Costa Rican Foreign Minister Bruno Stagno said representatives of Zelaya and the government of interim President Roberto Micheletti agreed to discuss the main international proposal for resolving the crisis and will have “logistical” support from OAS staff left behind.

Any resolution, however, will be in their hands.

“This is going to be an exclusively Honduran dialogue,” Stagno told reporters as the delegation headed to the airport. “This is a divided family and they have to reconcile.”

The depth of that division was clear as Stagno spoke: About 200 pro-Zelaya supporters massed boisterously at the front door of the hotel where the direct talks are held, calling for the ousted leader’s return. Dozens of police, some in riot gear with tear gas at the ready, blocked them from entering the building and they left after about an hour.

“The truth is they don’t want a solution,” 50-year-old protester Maritza Burgos said of the interim government. “They want to be in power, stay in power and keep President Manuel Zelaya, the only Honduran president, from getting back in office.”

Canada’s minister of state for the Americas, Peter Kent, said Honduras cannot hold its scheduled Nov. 29 presidential election with international support if Zelaya isn’t returned to office soon, even with limited powers in a coalition government as outlined in a mediator’s settlement proposal. Still, he said the visit wasn’t a failure.

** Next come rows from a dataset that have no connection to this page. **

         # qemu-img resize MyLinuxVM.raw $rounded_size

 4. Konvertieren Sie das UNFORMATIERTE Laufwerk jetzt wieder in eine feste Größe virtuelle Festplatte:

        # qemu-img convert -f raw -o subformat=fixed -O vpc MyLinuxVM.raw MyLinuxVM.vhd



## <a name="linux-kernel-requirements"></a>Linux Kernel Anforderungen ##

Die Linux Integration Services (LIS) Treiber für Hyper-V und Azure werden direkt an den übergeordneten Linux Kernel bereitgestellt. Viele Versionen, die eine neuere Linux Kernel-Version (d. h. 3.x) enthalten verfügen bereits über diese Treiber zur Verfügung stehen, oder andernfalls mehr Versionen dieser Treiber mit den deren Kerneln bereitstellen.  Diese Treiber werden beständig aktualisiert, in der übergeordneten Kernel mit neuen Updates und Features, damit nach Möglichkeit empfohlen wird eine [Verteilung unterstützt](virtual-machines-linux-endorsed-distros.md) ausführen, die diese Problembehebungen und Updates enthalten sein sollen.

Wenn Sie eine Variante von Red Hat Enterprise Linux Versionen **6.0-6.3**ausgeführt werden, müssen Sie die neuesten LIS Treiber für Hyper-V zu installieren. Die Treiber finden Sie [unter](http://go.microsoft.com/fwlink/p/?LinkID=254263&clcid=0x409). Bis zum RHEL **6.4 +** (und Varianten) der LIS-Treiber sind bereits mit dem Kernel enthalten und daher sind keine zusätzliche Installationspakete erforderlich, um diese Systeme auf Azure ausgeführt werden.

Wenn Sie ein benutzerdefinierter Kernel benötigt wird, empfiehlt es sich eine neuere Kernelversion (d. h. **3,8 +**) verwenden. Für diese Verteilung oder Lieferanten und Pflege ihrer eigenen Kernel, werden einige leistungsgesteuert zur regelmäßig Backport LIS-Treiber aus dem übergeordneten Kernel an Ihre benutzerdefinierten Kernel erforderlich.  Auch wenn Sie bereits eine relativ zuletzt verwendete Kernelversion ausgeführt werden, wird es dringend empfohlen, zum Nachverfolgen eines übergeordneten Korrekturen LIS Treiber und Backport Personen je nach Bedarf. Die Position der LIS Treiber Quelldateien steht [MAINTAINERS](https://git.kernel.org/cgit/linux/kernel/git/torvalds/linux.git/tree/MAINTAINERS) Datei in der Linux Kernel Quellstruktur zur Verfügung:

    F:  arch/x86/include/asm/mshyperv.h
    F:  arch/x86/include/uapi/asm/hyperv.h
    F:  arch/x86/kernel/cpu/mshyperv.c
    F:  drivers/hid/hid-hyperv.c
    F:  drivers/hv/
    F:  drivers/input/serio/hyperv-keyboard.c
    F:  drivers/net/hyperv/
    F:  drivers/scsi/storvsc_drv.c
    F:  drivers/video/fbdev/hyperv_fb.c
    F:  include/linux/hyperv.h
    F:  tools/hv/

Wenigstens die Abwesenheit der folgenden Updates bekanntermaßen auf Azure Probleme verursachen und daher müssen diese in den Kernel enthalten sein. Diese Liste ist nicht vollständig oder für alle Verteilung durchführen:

“We had both sides speak to each other in a positive way,” Kent said in an interview with The Associated Press. “This was really only the first step in a much longer process.”

The June 28 military-backed coup that toppled Zelaya has paralyzed this impoverished Central American nation with street protests, the suspension of foreign aid, diplomatic isolation and a standoff between the rival claimants to the presidency. The crisis deepened when Zelaya slipped back into the country in late September and took refuge with dozens of supporters in the Brazilian Embassy.

Governments throughout the world insist the ousted president serve out the final months of his term and be restored to his office in time to prepare for the November election.

The international community has also called for an amnesty that would prevent Zelaya from being prosecuted for what his opponents say was an illegal effort to change the Honduras’ constitution. Amnesty would also keep a reinstated Zelaya from going after those who overthrew him.

The OAS dispatched foreign ministers and other senior diplomats from about a dozen countries in North and South American and the Caribbean. They met on Wednesday with Zelaya in a cramped and stuffy room of the Brazilian Embassy for about 90 minutes and with Micheletti around a conference table in the stately presidential palace, where he subjected them to an angry defense of his government.

Kent said the diplomats were surprised by the outburst, which he said was in sharp contrast to the “fairly civil” meetings between the representatives of the two sides. Zelaya, he said, has already agreed to a downgraded role if he is returned to the presidency.

“He would not be returned to office with the powers he had when he was originally elected,” the minister said as he headed to the airport for his return to Ottawa. “He has agreed that he would come back under controlled circumstances.”

Among the requirements is that he would not be able to “tinker” with the constitution.

In a statement released at the official close of its mission, the OAS group urged the interim government to “resolve the problem of the Brazilian Embassy,” where Zelaya and dozens of supporters are virtual prisoners, sleeping on the floor and receiving shipments of food while soldiers have it cordoned off.

The delegation also called on Micheletti’s administration to allow the resumption of operations at two pro-Zelaya broadcasters, whose equipment was confiscated under an emergency decree limiting civil liberties.

Mayra Mejia, Zelaya’s labor minister and one of his three representatives in the talks, said at the close of the meeting with her three counterparts from the interim government that the group had resolved 25 percent of their differences. She declined to go into details, saying the negotiators agreed not to discuss specifics in public.

The parties plan to meet every day at least through the weekend, Mejia said. “We have lost a lot of time,” she said. “The solution has to be in the short term.”

For his part, Zelaya told reporters with him inside the Brazilian Embassy that it wasn’t just elections the country needed but government action to ease poverty and curb the privileges of the elite.

“What’s needed to solve the crisis are real social reforms in our country to address the massive inequalities that Honduras has historically suffered to the detriment of the vast majority,” he said.

Zelaya was forced from office for trying to hold a referendum on rewriting the constitution. His opponents charge he wanted to lift the charter’s provision limiting presidents to a single term in a bid to stay in office or to be re-elected later. Zelaya says that was not his intention.